If you're looking for best practices for your bank or credit union, join us while we talk all things sales, marketing, and strategy for financial institutions. Let's make it happen with FI GROW Solutions..

Meredith Olmstead:

Hi there. I'm Meredith Olmstead, CEO and founder of FI GROW Solutions. We are an inbound marketing agency, and we work with banks and credit unions mostly on digital marketing and sales consulting. And I'm here with our chief of strategy, Penne Vanderbush. Say hi, Penne.

Penne Vanderbush:

Hi there.

Meredith Olmstead:

So Penne and I were just having a pretty interesting conversation about some key challenges that we see with communications and somewhat teamwork when people are working in a remote environment.
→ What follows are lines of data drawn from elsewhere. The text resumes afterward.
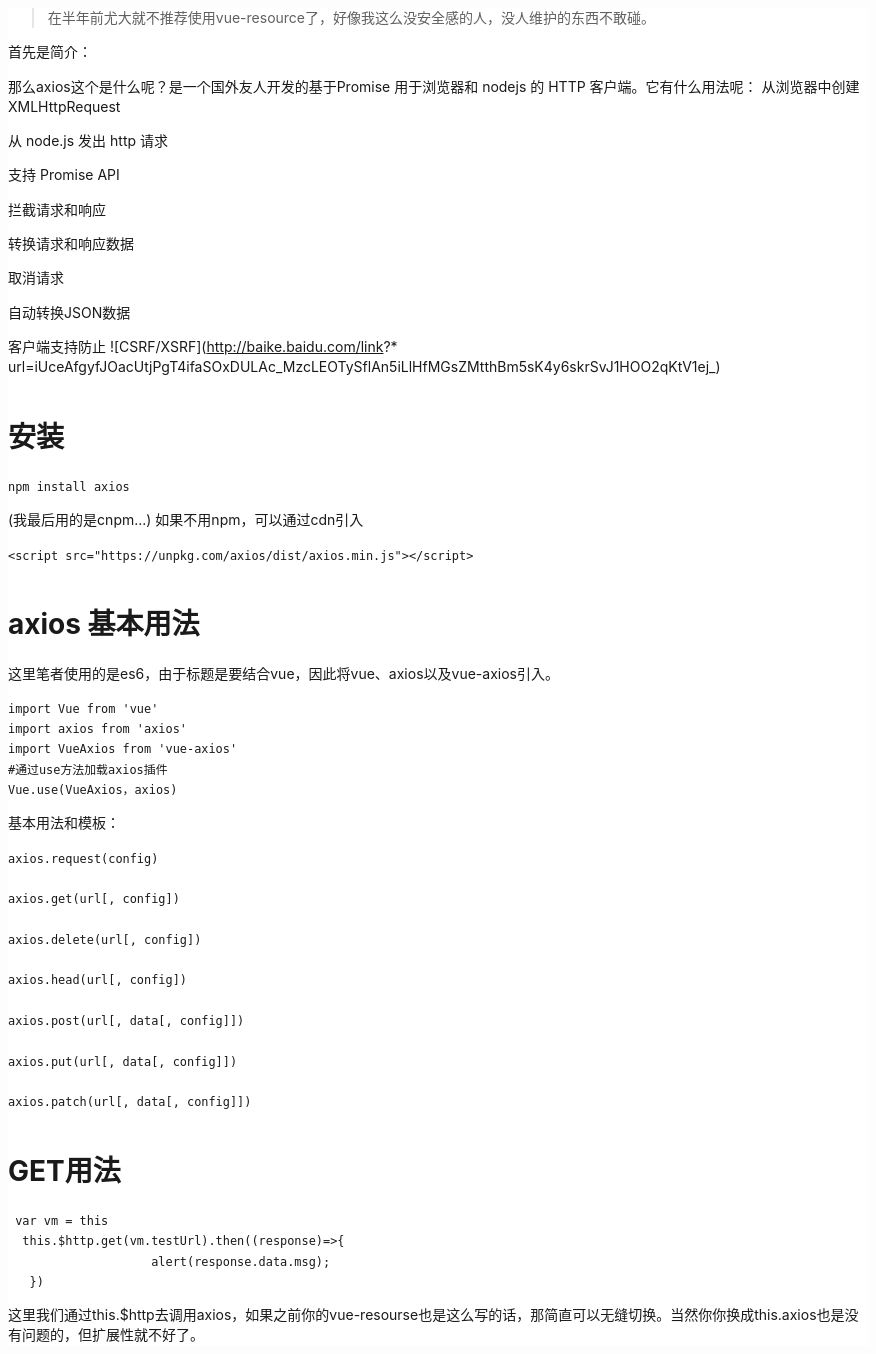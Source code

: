 > 在半年前尤大就不推荐使用vue-resource了，好像我这么没安全感的人，没人维护的东西不敢碰。

首先是简介：

那么axios这个是什么呢？是一个国外友人开发的基于Promise 用于浏览器和 nodejs 的 HTTP 客户端。它有什么用法呢：
从浏览器中创建 XMLHttpRequest

从 node.js 发出 http 请求

支持 Promise API

拦截请求和响应

转换请求和响应数据

取消请求

自动转换JSON数据

客户端支持防止 ![CSRF/XSRF](http://baike.baidu.com/link?* url=iUceAfgyfJOacUtjPgT4ifaSOxDULAc_MzcLEOTySflAn5iLlHfMGsZMtthBm5sK4y6skrSvJ1HOO2qKtV1ej_)

# 安装
```
npm install axios
```
(我最后用的是cnpm...)
如果不用npm，可以通过cdn引入
```
<script src="https://unpkg.com/axios/dist/axios.min.js"></script>
```
# axios 基本用法
这里笔者使用的是es6，由于标题是要结合vue，因此将vue、axios以及vue-axios引入。
```
import Vue from 'vue'
import axios from 'axios'
import VueAxios from 'vue-axios'
#通过use方法加载axios插件
Vue.use(VueAxios，axios)
```
基本用法和模板：
```
axios.request(config)

axios.get(url[, config])

axios.delete(url[, config])

axios.head(url[, config])

axios.post(url[, data[, config]])

axios.put(url[, data[, config]])

axios.patch(url[, data[, config]])

```
# GET用法
```
 var vm = this
  this.$http.get(vm.testUrl).then((response)=>{
                    alert(response.data.msg);
   })
```
这里我们通过this.$http去调用axios，如果之前你的vue-resourse也是这么写的话，那简直可以无缝切换。当然你你换成this.axios也是没有问题的，但扩展性就不好了。
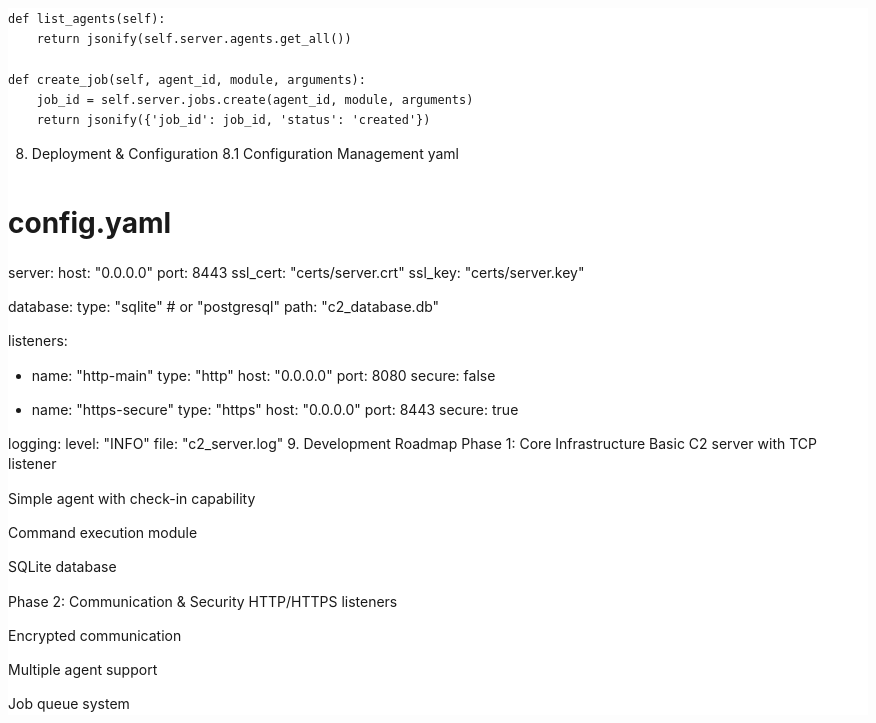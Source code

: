     def list_agents(self):
        return jsonify(self.server.agents.get_all())
        
    def create_job(self, agent_id, module, arguments):
        job_id = self.server.jobs.create(agent_id, module, arguments)
        return jsonify({'job_id': job_id, 'status': 'created'})
8. Deployment & Configuration
8.1 Configuration Management
yaml
# config.yaml
server:
  host: "0.0.0.0"
  port: 8443
  ssl_cert: "certs/server.crt"
  ssl_key: "certs/server.key"
  
database:
  type: "sqlite"  # or "postgresql"
  path: "c2_database.db"
  
listeners:
  - name: "http-main"
    type: "http"
    host: "0.0.0.0"
    port: 8080
    secure: false
    
  - name: "https-secure"
    type: "https" 
    host: "0.0.0.0"
    port: 8443
    secure: true
    
logging:
  level: "INFO"
  file: "c2_server.log"
9. Development Roadmap
Phase 1: Core Infrastructure
Basic C2 server with TCP listener

Simple agent with check-in capability

Command execution module

SQLite database

Phase 2: Communication & Security
HTTP/HTTPS listeners

Encrypted communication

Multiple agent support

Job queue system
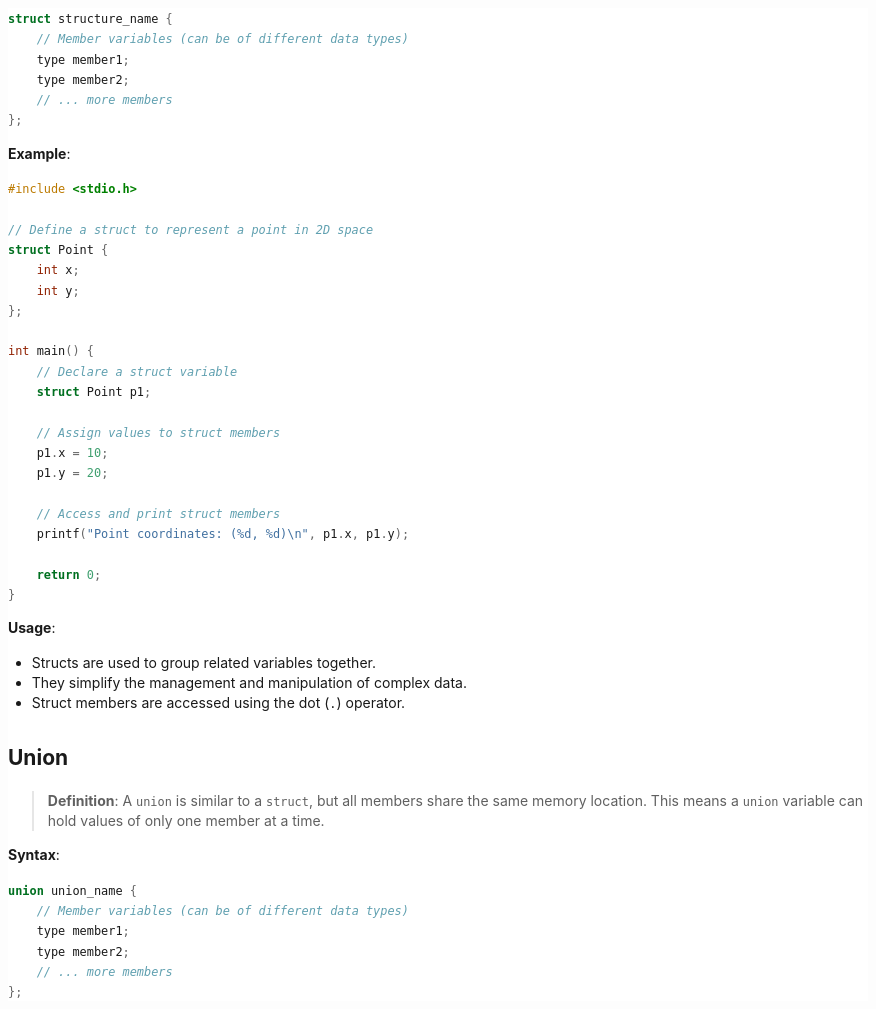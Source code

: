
 ```c
struct structure_name {
    // Member variables (can be of different data types)
    type member1;
    type member2;
    // ... more members
};
```

**Example**:

```c
#include <stdio.h>

// Define a struct to represent a point in 2D space
struct Point {
    int x;
    int y;
};

int main() {
    // Declare a struct variable
    struct Point p1;

    // Assign values to struct members
    p1.x = 10;
    p1.y = 20;

    // Access and print struct members
    printf("Point coordinates: (%d, %d)\n", p1.x, p1.y);

    return 0;
}
```

**Usage**:

- Structs are used to group related variables together.
- They simplify the management and manipulation of complex data.
- Struct members are accessed using the dot (`.`) operator.

## Union

> **Definition**: A `union` is similar to a `struct`, but all members share the same memory location. This means a `union` variable can hold values of only one member at a time.

**Syntax**:

```c
union union_name {
    // Member variables (can be of different data types)
    type member1;
    type member2;
    // ... more members
};
```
And I was sharing some of these because these were some takeaways that I had from an inbound conference that I attended in Boston with HubSpot back in September.

And I really liked the way that the session structured some of the suggestions, some of the challenges, and I thought it was worth having a conversation and just pressing record to share some of what we were talking about.

So first thing we were really talking about was the loss of human connection in the remote environment. And so, I think it's really, really important to have virtual communications and meetings to make sure you're jumping in and filling some of that void of not being in the same building, or the same office space, or seeing people in passing and building relationships with them. That's obviously, really important and sometimes we take those things for granted. So we wanted to talk about how we deal with some of those things in the remote environment. So Penne, what are your thoughts on that?

Penne Vanderbush:

Well, I think the face-to-face, the visual is definitely important. And so, if you're considering having your marketing team or your sales team start to work remote or if they're already working remote, I would assess tools and make sure that not only do they have the tools they need, but they know how to use the tools that they need.

I know with our team, we happen to use Slack as our chat here, but we can drop in a quick video call directly through that channel and see each other face-to-face. And so, I think if you're considering remote or you are remote, but you want a better experience with that, the face-to-face is really important and you need the tools to do that.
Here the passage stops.